La figure de l’assassin-suicidé n’est certes pas une invention récente. Au sein de l’islam, elle naît avec Hasan-i Sabbâh, le « Vieux de la Montagne » dont parle Marco Polo, figure légendaire construite à partir du stratège militaire ismaélien qui, des années durant, avait ourdi ses intrigues depuis la forteresse d’Alamut. Selon les sources de l’époque, il était sévère, austère, cruel et reclus. « On raconte qu’il est resté sans interruption dans sa maison, écrivant et dirigeant des opérations — de même que l’on insiste constamment sur le fait que pendant toutes ces années il ne sortit que deux fois de chez lui, et les deux fois pour monter sur le toit » : c’est ce que rappelle Hodgson, l’historien de la secte le plus digne de foi. Entre-temps les envoyés du Vieux de la Montagne, disséminés dans le royaume des Seldjoukides, que Hasan-i Sabbâh voulait abattre, tuaient des personnages puissants, généralement avec des poignards, avant d’être eux-mêmes tués.
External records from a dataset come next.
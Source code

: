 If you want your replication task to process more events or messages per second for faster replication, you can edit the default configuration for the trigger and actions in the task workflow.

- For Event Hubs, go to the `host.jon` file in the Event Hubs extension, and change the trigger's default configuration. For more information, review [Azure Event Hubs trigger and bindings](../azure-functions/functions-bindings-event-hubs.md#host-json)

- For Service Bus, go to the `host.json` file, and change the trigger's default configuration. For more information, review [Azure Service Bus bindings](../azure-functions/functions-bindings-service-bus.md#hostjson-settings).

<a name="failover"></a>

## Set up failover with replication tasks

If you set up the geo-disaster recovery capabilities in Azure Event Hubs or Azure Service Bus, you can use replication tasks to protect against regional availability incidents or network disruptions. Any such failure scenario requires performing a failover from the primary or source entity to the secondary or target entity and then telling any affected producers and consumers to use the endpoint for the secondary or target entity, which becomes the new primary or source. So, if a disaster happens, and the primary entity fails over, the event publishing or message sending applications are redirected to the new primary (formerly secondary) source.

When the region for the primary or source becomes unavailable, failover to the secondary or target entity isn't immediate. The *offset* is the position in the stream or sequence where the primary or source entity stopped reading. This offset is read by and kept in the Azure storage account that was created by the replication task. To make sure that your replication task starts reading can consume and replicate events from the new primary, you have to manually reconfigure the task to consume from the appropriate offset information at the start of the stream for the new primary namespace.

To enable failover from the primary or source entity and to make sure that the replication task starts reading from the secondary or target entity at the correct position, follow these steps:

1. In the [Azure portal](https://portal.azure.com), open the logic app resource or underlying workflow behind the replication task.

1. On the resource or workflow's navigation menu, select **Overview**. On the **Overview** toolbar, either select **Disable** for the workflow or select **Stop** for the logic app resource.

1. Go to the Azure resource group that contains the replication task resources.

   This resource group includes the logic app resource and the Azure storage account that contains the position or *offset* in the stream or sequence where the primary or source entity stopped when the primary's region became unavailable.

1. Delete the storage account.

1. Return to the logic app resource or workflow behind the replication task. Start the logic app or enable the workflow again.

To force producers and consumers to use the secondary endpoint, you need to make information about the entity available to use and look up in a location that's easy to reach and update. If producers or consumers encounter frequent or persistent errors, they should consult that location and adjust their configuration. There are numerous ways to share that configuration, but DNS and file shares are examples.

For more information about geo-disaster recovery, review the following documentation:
Ils étaient fida ’iyyan, « ceux qui se sacrifient » ou bien « assassins », mot qui signifiait consommateurs de haschich, comme l’a définitivement prouvé Paul Pelliot.
Deux siècles plus tard, quand la forteresse d’Alamut n’était plus qu’une ruine, dévastée quelques années plus tôt par les Mongols de Houlagou Khan, et que la secte des Assassins n’était plus qu’un souvenir, quelqu’un raconta à Marco Polo l’histoire du Vieux de la Montagne. Odoric de Pordenone la reprendrait quelques années plus tard, sans variations.
Selon l’un et l’autre, le Vieux de la Montagne « avait fait aménager dans une vallée entre deux montagnes le plus beau et le plus grand jardin du monde ». Et « là se trouvaient les plus beaux jeunes hommes et jeunes filles, qui savaient chanter et jouer de la musique et danser. Et le Vieux leur faisait croire que c’était là le paradis ». Mais il y avait une condition : « N’entraient dans ce jardin que ceux dont il voulait faire des assassins. »
Quand le Vieux décidait d’envoyer quelqu’un en mission, il le droguait pour le plonger dans un demi-sommeil et l’éloignait du jardin. « Et quand le Vieux veut faire tuer telle ou telle personne, il fait ravir le plus vigoureux des jeunes hommes et lui fait tuer la personne qu’il veut qu’on tue. Et les jeunes le font volontiers, pour retourner au paradis… De sorte qu’aucun homme que le Vieux de la Montagne a voulu éliminer ne survit face à lui ; et je vous dis que plusieurs rois lui versent un tribut tant ils le craignent. »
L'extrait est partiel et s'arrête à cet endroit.